• _EXERCISE BRIEF_:
Each line from the one holding "return pw->isValidated() &&" to the last line below must be written out exactly, with no other output.

• _THE RECORDS_:
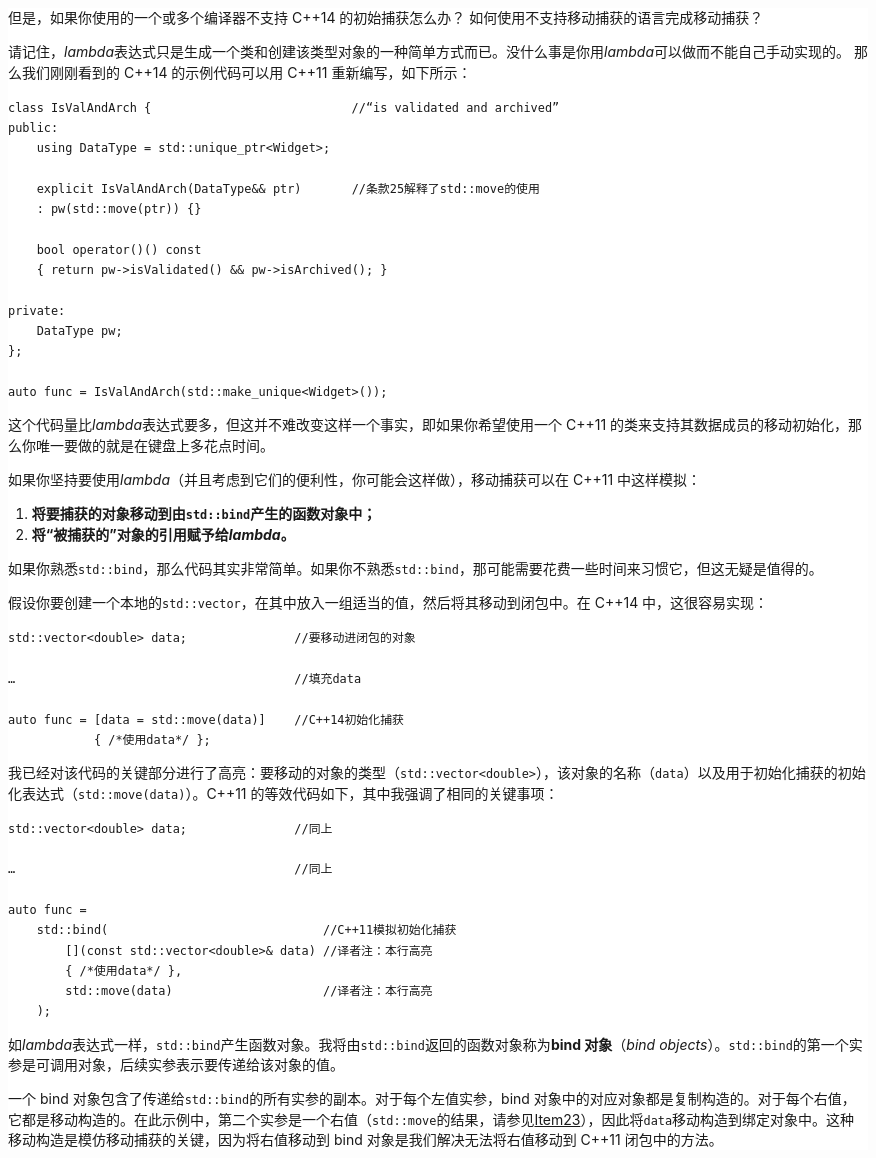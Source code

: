 但是，如果你使用的一个或多个编译器不支持 C++14 的初始捕获怎么办？
如何使用不支持移动捕获的语言完成移动捕获？

请记住，*lambda*表达式只是生成一个类和创建该类型对象的一种简单方式而已。没什么事是你用*lambda*可以做而不能自己手动实现的。
那么我们刚刚看到的 C++14 的示例代码可以用 C++11 重新编写，如下所示：

    class IsValAndArch {                            //“is validated and archived”
    public:
        using DataType = std::unique_ptr<Widget>;

        explicit IsValAndArch(DataType&& ptr)       //条款25解释了std::move的使用
        : pw(std::move(ptr)) {}

        bool operator()() const
        { return pw->isValidated() && pw->isArchived(); }

    private:
        DataType pw;
    };

    auto func = IsValAndArch(std::make_unique<Widget>());

这个代码量比*lambda*表达式要多，但这并不难改变这样一个事实，即如果你希望使用一个 C++11 的类来支持其数据成员的移动初始化，那么你唯一要做的就是在键盘上多花点时间。

如果你坚持要使用*lambda*（并且考虑到它们的便利性，你可能会这样做），移动捕获可以在 C++11 中这样模拟：

1.  **将要捕获的对象移动到由`std::bind`产生的函数对象中；**
2.  **将“被捕获的”对象的引用赋予给*lambda*。**

如果你熟悉`std::bind`，那么代码其实非常简单。如果你不熟悉`std::bind`，那可能需要花费一些时间来习惯它，但这无疑是值得的。

假设你要创建一个本地的`std::vector`，在其中放入一组适当的值，然后将其移动到闭包中。在 C++14 中，这很容易实现：

    std::vector<double> data;               //要移动进闭包的对象

    …                                       //填充data

    auto func = [data = std::move(data)]    //C++14初始化捕获
                { /*使用data*/ };

我已经对该代码的关键部分进行了高亮：要移动的对象的类型（`std::vector<double>`），该对象的名称（`data`）以及用于初始化捕获的初始化表达式（`std::move(data)`）。C++11 的等效代码如下，其中我强调了相同的关键事项：

    std::vector<double> data;               //同上

    …                                       //同上

    auto func =
        std::bind(                              //C++11模拟初始化捕获
            [](const std::vector<double>& data) //译者注：本行高亮
            { /*使用data*/ },
            std::move(data)                     //译者注：本行高亮
        );

如*lambda*表达式一样，`std::bind`产生函数对象。我将由`std::bind`返回的函数对象称为**bind 对象**（_bind
objects_）。`std::bind`的第一个实参是可调用对象，后续实参表示要传递给该对象的值。

一个 bind 对象包含了传递给`std::bind`的所有实参的副本。对于每个左值实参，bind 对象中的对应对象都是复制构造的。对于每个右值，它都是移动构造的。在此示例中，第二个实参是一个右值（`std::move`的结果，请参见[Item23](#ch006.xhtml#item-23)），因此将`data`移动构造到绑定对象中。这种移动构造是模仿移动捕获的关键，因为将右值移动到 bind 对象是我们解决无法将右值移动到 C++11 闭包中的方法。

• _RESPONSE TO THE TASK_:
        { return pw->isValidated() && pw->isArchived(); }

    private:
        DataType pw;
    };

    auto func = IsValAndArch(std::make_unique<Widget>());

这个代码量比*lambda*表达式要多，但这并不难改变这样一个事实，即如果你希望使用一个 C++11 的类来支持其数据成员的移动初始化，那么你唯一要做的就是在键盘上多花点时间。

如果你坚持要使用*lambda*（并且考虑到它们的便利性，你可能会这样做），移动捕获可以在 C++11 中这样模拟：

1.  **将要捕获的对象移动到由`std::bind`产生的函数对象中；**
2.  **将“被捕获的”对象的引用赋予给*lambda*。**

如果你熟悉`std::bind`，那么代码其实非常简单。如果你不熟悉`std::bind`，那可能需要花费一些时间来习惯它，但这无疑是值得的。

假设你要创建一个本地的`std::vector`，在其中放入一组适当的值，然后将其移动到闭包中。在 C++14 中，这很容易实现：

    std::vector<double> data;               //要移动进闭包的对象

    …                                       //填充data

    auto func = [data = std::move(data)]    //C++14初始化捕获
                { /*使用data*/ };

我已经对该代码的关键部分进行了高亮：要移动的对象的类型（`std::vector<double>`），该对象的名称（`data`）以及用于初始化捕获的初始化表达式（`std::move(data)`）。C++11 的等效代码如下，其中我强调了相同的关键事项：

    std::vector<double> data;               //同上

    …                                       //同上

    auto func =
        std::bind(                              //C++11模拟初始化捕获
            [](const std::vector<double>& data) //译者注：本行高亮
            { /*使用data*/ },
            std::move(data)                     //译者注：本行高亮
        );

如*lambda*表达式一样，`std::bind`产生函数对象。我将由`std::bind`返回的函数对象称为**bind 对象**（_bind
objects_）。`std::bind`的第一个实参是可调用对象，后续实参表示要传递给该对象的值。

一个 bind 对象包含了传递给`std::bind`的所有实参的副本。对于每个左值实参，bind 对象中的对应对象都是复制构造的。对于每个右值，它都是移动构造的。在此示例中，第二个实参是一个右值（`std::move`的结果，请参见[Item23](#ch006.xhtml#item-23)），因此将`data`移动构造到绑定对象中。这种移动构造是模仿移动捕获的关键，因为将右值移动到 bind 对象是我们解决无法将右值移动到 C++11 闭包中的方法。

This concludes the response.